Preparing for retirement is tough regardless of your age, but it can be particularly challenging if you're in your 40s.

At this age, you may have a mortgage to worry about, kids to put through school, and you might still be paying off student loans -- not to mention all of the other everyday expenses that put a strain on your bank account. And with retirement still decades away, saving in your retirement fund may take a back seat to your other financial priorities.

However, your senior years will be here before you know it, so it's crucial to start saving now. Retirement is more expensive than you may think, and you'll likely need to stash away several hundred thousand dollars (or more) to retire comfortably. If you haven't begun saving yet, here's how to get started.

Man looking out a window while resting his head on his hand

Image source: Getty Images.

1. Set (realistic) goals

Having a goal to strive toward can make it easier to save. In fact, 78% of those who have a financial plan say they're able to pay all of their bills each month and still find some cash to save, compared to just 38% of those who don't have a financial plan, a survey from Charles Schwab found.

Think about what age you'd like to retire, then set a goal for how much you want to save by that age. The key is to be as realistic as possible. If you're 45 years old with zero savings, it may not be feasible to retire in your 50s with $1 million saved. The more realistic your goals are, the better chance you have of achieving them.

To determine your goals, plug your information into a retirement calculator. This can give you an estimate of how much you should aim to save by retirement age, as well as what you should be saving each month. Play around here, and don't be afraid to try out different numbers. See how your results change by pushing your retirement age back by a year or two, for example, or lowering the amount you expect to spend each year in retirement. By figuring out what achievable goals look like, it will be easier to create a financial plan to reach those goals.

2. Consider how many financial sacrifices you're willing to make

Chances are you'll need to make some sacrifices, either right now to save more or later in retirement if you can't save as much as you need.

If you're serious about building a healthy retirement fund, you may need to consider making some substantial sacrifices. That could mean downsizing your home or moving to a less expensive neighborhood to save money on housing, for example, picking up a side job and putting all that income toward your retirement savings, or just slashing your budget down to the bare bones and only spending on the essentials.

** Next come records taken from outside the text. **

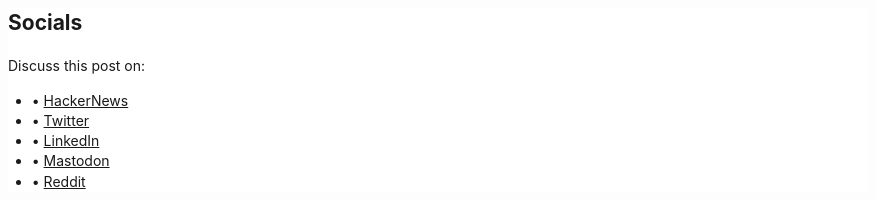 
## Socials

Discuss this post on:

- • [HackerNews](https://news.ycombinator.com/item?id=42323953)
- • [Twitter](https://x.com/ollama/status/1864487185443115378)
- • [LinkedIn](https://www.linkedin.com/feed/update/urn:li:activity:7270248388057542656/)
- • [Mastodon](https://aus.social/@s_mcleod/113597789410718453)
- • [Reddit](https://www.reddit.com/r/LocalLLaMA/comments/1h62u1p/ollama_has_merged_in_kv_cache_quantisation/)
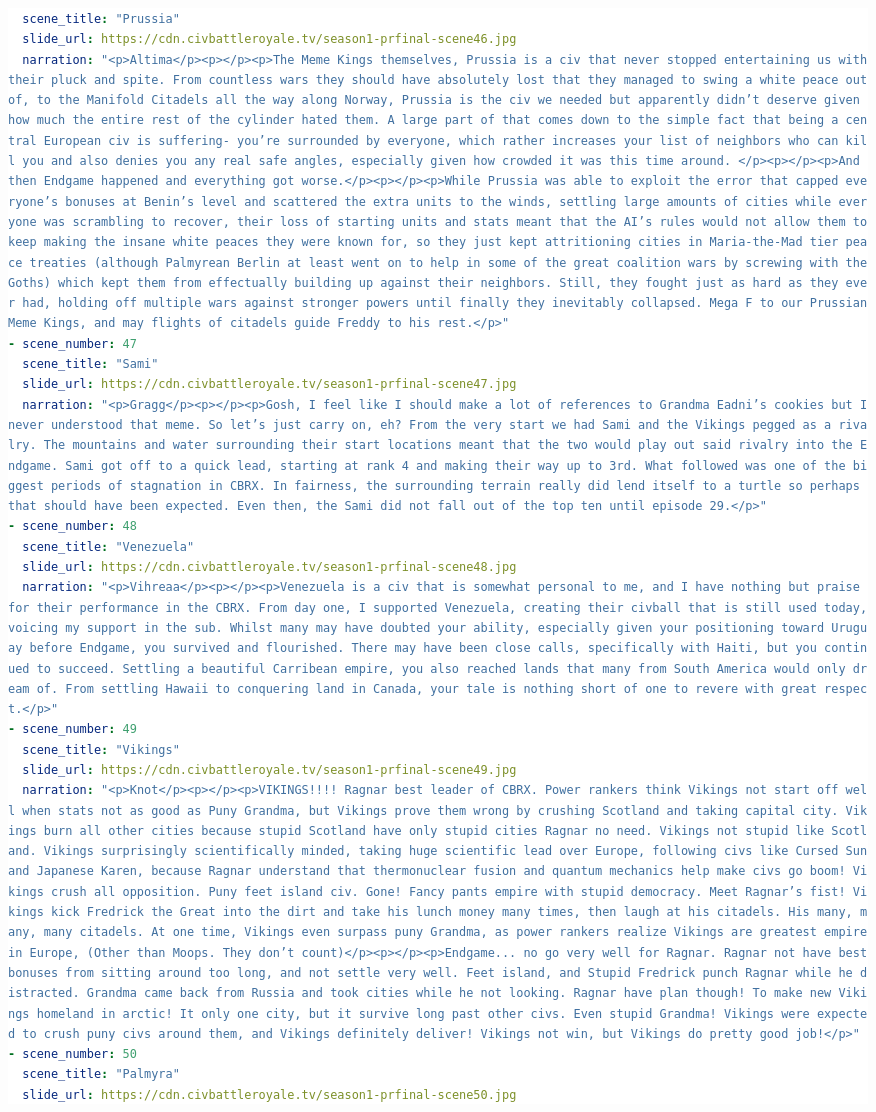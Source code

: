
 ```yaml
  scene_title: "Prussia"
  slide_url: https://cdn.civbattleroyale.tv/season1-prfinal-scene46.jpg
  narration: "<p>Altima</p><p></p><p>The Meme Kings themselves, Prussia is a civ that never stopped entertaining us with their pluck and spite. From countless wars they should have absolutely lost that they managed to swing a white peace out of, to the Manifold Citadels all the way along Norway, Prussia is the civ we needed but apparently didn’t deserve given how much the entire rest of the cylinder hated them. A large part of that comes down to the simple fact that being a central European civ is suffering- you’re surrounded by everyone, which rather increases your list of neighbors who can kill you and also denies you any real safe angles, especially given how crowded it was this time around. </p><p></p><p>And then Endgame happened and everything got worse.</p><p></p><p>While Prussia was able to exploit the error that capped everyone’s bonuses at Benin’s level and scattered the extra units to the winds, settling large amounts of cities while everyone was scrambling to recover, their loss of starting units and stats meant that the AI’s rules would not allow them to keep making the insane white peaces they were known for, so they just kept attritioning cities in Maria-the-Mad tier peace treaties (although Palmyrean Berlin at least went on to help in some of the great coalition wars by screwing with the Goths) which kept them from effectually building up against their neighbors. Still, they fought just as hard as they ever had, holding off multiple wars against stronger powers until finally they inevitably collapsed. Mega F to our Prussian Meme Kings, and may flights of citadels guide Freddy to his rest.</p>"
- scene_number: 47
  scene_title: "Sami"
  slide_url: https://cdn.civbattleroyale.tv/season1-prfinal-scene47.jpg
  narration: "<p>Gragg</p><p></p><p>Gosh, I feel like I should make a lot of references to Grandma Eadni’s cookies but I never understood that meme. So let’s just carry on, eh? From the very start we had Sami and the Vikings pegged as a rivalry. The mountains and water surrounding their start locations meant that the two would play out said rivalry into the Endgame. Sami got off to a quick lead, starting at rank 4 and making their way up to 3rd. What followed was one of the biggest periods of stagnation in CBRX. In fairness, the surrounding terrain really did lend itself to a turtle so perhaps that should have been expected. Even then, the Sami did not fall out of the top ten until episode 29.</p>"
- scene_number: 48
  scene_title: "Venezuela"
  slide_url: https://cdn.civbattleroyale.tv/season1-prfinal-scene48.jpg
  narration: "<p>Vihreaa</p><p></p><p>Venezuela is a civ that is somewhat personal to me, and I have nothing but praise for their performance in the CBRX. From day one, I supported Venezuela, creating their civball that is still used today, voicing my support in the sub. Whilst many may have doubted your ability, especially given your positioning toward Uruguay before Endgame, you survived and flourished. There may have been close calls, specifically with Haiti, but you continued to succeed. Settling a beautiful Carribean empire, you also reached lands that many from South America would only dream of. From settling Hawaii to conquering land in Canada, your tale is nothing short of one to revere with great respect.</p>"
- scene_number: 49
  scene_title: "Vikings"
  slide_url: https://cdn.civbattleroyale.tv/season1-prfinal-scene49.jpg
  narration: "<p>Knot</p><p></p><p>VIKINGS!!!! Ragnar best leader of CBRX. Power rankers think Vikings not start off well when stats not as good as Puny Grandma, but Vikings prove them wrong by crushing Scotland and taking capital city. Vikings burn all other cities because stupid Scotland have only stupid cities Ragnar no need. Vikings not stupid like Scotland. Vikings surprisingly scientifically minded, taking huge scientific lead over Europe, following civs like Cursed Sun and Japanese Karen, because Ragnar understand that thermonuclear fusion and quantum mechanics help make civs go boom! Vikings crush all opposition. Puny feet island civ. Gone! Fancy pants empire with stupid democracy. Meet Ragnar’s fist! Vikings kick Fredrick the Great into the dirt and take his lunch money many times, then laugh at his citadels. His many, many, many citadels. At one time, Vikings even surpass puny Grandma, as power rankers realize Vikings are greatest empire in Europe, (Other than Moops. They don’t count)</p><p></p><p>Endgame... no go very well for Ragnar. Ragnar not have best bonuses from sitting around too long, and not settle very well. Feet island, and Stupid Fredrick punch Ragnar while he distracted. Grandma came back from Russia and took cities while he not looking. Ragnar have plan though! To make new Vikings homeland in arctic! It only one city, but it survive long past other civs. Even stupid Grandma! Vikings were expected to crush puny civs around them, and Vikings definitely deliver! Vikings not win, but Vikings do pretty good job!</p>"
- scene_number: 50
  scene_title: "Palmyra"
  slide_url: https://cdn.civbattleroyale.tv/season1-prfinal-scene50.jpg
```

If you're not able or willing to make financial sacrifices now, you may have to find ways to reduce your costs in retirement. You might need to forego expensive vacations, for instance, or find ways to entertain yourself at home rather than dining out or picking up expensive new hobbies. Thinking about these sacrifices now can either motivate you to save more or help you mentally prepare for a lifestyle shift once you retire.

3. Invest appropriately for your age

Investing in the stock market is one of the best ways to build wealth in a relatively short period of time, but it's important to invest wisely. If you invest too aggressively, you could potentially watch your investments take a nosedive if there's a market downturn. But invest too conservatively, and you may not be able to save enough by retirement age.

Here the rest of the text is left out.